**** Data for the task ****

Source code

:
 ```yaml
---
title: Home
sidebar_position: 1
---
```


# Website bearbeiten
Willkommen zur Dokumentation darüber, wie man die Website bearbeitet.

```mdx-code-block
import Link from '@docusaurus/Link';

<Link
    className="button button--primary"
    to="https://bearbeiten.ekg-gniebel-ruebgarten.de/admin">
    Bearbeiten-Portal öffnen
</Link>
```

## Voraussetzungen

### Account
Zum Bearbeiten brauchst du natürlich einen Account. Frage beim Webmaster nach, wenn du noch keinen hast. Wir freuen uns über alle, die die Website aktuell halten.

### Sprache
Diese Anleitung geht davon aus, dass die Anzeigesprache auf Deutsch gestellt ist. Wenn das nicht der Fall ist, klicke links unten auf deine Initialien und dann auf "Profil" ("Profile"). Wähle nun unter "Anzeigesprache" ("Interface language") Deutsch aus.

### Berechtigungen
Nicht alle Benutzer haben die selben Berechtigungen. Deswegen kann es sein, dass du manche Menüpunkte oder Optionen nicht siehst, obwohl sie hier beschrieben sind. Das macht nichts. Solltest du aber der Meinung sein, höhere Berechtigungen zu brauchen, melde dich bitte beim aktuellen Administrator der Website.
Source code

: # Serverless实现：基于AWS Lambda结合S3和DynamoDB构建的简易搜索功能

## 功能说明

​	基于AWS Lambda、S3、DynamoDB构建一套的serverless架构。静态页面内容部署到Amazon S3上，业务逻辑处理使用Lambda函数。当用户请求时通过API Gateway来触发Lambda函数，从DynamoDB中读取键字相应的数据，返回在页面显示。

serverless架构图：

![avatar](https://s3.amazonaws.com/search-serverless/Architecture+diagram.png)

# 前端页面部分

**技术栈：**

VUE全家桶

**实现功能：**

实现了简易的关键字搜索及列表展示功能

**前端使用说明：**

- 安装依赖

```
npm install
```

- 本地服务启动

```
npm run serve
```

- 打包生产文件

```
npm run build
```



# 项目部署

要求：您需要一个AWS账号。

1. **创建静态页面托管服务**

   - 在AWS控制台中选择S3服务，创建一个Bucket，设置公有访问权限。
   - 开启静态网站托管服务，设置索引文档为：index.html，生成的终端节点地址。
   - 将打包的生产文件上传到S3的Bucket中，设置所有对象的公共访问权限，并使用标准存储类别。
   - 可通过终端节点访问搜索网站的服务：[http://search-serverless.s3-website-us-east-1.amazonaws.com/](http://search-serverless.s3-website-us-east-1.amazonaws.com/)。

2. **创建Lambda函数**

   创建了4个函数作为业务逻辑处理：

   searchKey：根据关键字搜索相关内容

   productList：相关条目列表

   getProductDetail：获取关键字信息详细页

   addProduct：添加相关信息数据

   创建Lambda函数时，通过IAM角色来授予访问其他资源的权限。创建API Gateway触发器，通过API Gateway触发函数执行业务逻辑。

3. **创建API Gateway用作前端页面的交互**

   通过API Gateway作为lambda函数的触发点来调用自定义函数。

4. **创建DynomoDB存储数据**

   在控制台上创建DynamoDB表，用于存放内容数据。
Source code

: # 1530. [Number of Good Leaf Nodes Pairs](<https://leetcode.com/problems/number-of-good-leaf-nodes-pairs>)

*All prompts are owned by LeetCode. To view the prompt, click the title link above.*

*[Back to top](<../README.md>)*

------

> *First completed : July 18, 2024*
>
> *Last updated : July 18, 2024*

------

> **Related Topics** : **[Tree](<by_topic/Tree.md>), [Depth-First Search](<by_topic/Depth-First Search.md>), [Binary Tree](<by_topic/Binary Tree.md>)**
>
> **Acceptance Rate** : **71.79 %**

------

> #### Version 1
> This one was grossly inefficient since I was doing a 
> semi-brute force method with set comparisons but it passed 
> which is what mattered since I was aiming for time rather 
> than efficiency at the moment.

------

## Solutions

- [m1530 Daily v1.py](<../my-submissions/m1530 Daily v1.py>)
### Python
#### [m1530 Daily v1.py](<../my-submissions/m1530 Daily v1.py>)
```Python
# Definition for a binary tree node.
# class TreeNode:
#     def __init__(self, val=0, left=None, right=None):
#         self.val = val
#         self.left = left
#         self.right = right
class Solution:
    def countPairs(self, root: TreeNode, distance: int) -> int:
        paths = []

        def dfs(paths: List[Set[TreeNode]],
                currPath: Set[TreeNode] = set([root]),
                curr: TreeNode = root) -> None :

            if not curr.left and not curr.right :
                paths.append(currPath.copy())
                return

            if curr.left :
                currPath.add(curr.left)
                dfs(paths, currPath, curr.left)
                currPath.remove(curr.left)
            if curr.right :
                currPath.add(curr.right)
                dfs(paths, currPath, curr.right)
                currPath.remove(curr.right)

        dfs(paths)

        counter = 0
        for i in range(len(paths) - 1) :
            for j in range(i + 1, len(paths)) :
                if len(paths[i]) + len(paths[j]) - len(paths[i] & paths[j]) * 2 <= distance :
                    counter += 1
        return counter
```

****

How to complete this task
From the opening line of the data above, please print each line as written up to and including the line that contains "productList：相关条目列表", and nothing more.

Expected answer
Source code

:
 ```yaml
---
title: Home
sidebar_position: 1
---
```


# Website bearbeiten
Willkommen zur Dokumentation darüber, wie man die Website bearbeitet.

```mdx-code-block
import Link from '@docusaurus/Link';

<Link
    className="button button--primary"
    to="https://bearbeiten.ekg-gniebel-ruebgarten.de/admin">
    Bearbeiten-Portal öffnen
</Link>
```

## Voraussetzungen

### Account
Zum Bearbeiten brauchst du natürlich einen Account. Frage beim Webmaster nach, wenn du noch keinen hast. Wir freuen uns über alle, die die Website aktuell halten.

### Sprache
Diese Anleitung geht davon aus, dass die Anzeigesprache auf Deutsch gestellt ist. Wenn das nicht der Fall ist, klicke links unten auf deine Initialien und dann auf "Profil" ("Profile"). Wähle nun unter "Anzeigesprache" ("Interface language") Deutsch aus.

### Berechtigungen
Nicht alle Benutzer haben die selben Berechtigungen. Deswegen kann es sein, dass du manche Menüpunkte oder Optionen nicht siehst, obwohl sie hier beschrieben sind. Das macht nichts. Solltest du aber der Meinung sein, höhere Berechtigungen zu brauchen, melde dich bitte beim aktuellen Administrator der Website.
Source code

: # Serverless实现：基于AWS Lambda结合S3和DynamoDB构建的简易搜索功能

## 功能说明

​	基于AWS Lambda、S3、DynamoDB构建一套的serverless架构。静态页面内容部署到Amazon S3上，业务逻辑处理使用Lambda函数。当用户请求时通过API Gateway来触发Lambda函数，从DynamoDB中读取键字相应的数据，返回在页面显示。

serverless架构图：

![avatar](https://s3.amazonaws.com/search-serverless/Architecture+diagram.png)

# 前端页面部分

**技术栈：**

VUE全家桶

**实现功能：**

实现了简易的关键字搜索及列表展示功能

**前端使用说明：**

- 安装依赖

```
npm install
```

- 本地服务启动

```
npm run serve
```

- 打包生产文件

```
npm run build
```



# 项目部署

要求：您需要一个AWS账号。

1. **创建静态页面托管服务**

   - 在AWS控制台中选择S3服务，创建一个Bucket，设置公有访问权限。
   - 开启静态网站托管服务，设置索引文档为：index.html，生成的终端节点地址。
   - 将打包的生产文件上传到S3的Bucket中，设置所有对象的公共访问权限，并使用标准存储类别。
   - 可通过终端节点访问搜索网站的服务：[http://search-serverless.s3-website-us-east-1.amazonaws.com/](http://search-serverless.s3-website-us-east-1.amazonaws.com/)。

2. **创建Lambda函数**

   创建了4个函数作为业务逻辑处理：

   searchKey：根据关键字搜索相关内容

   productList：相关条目列表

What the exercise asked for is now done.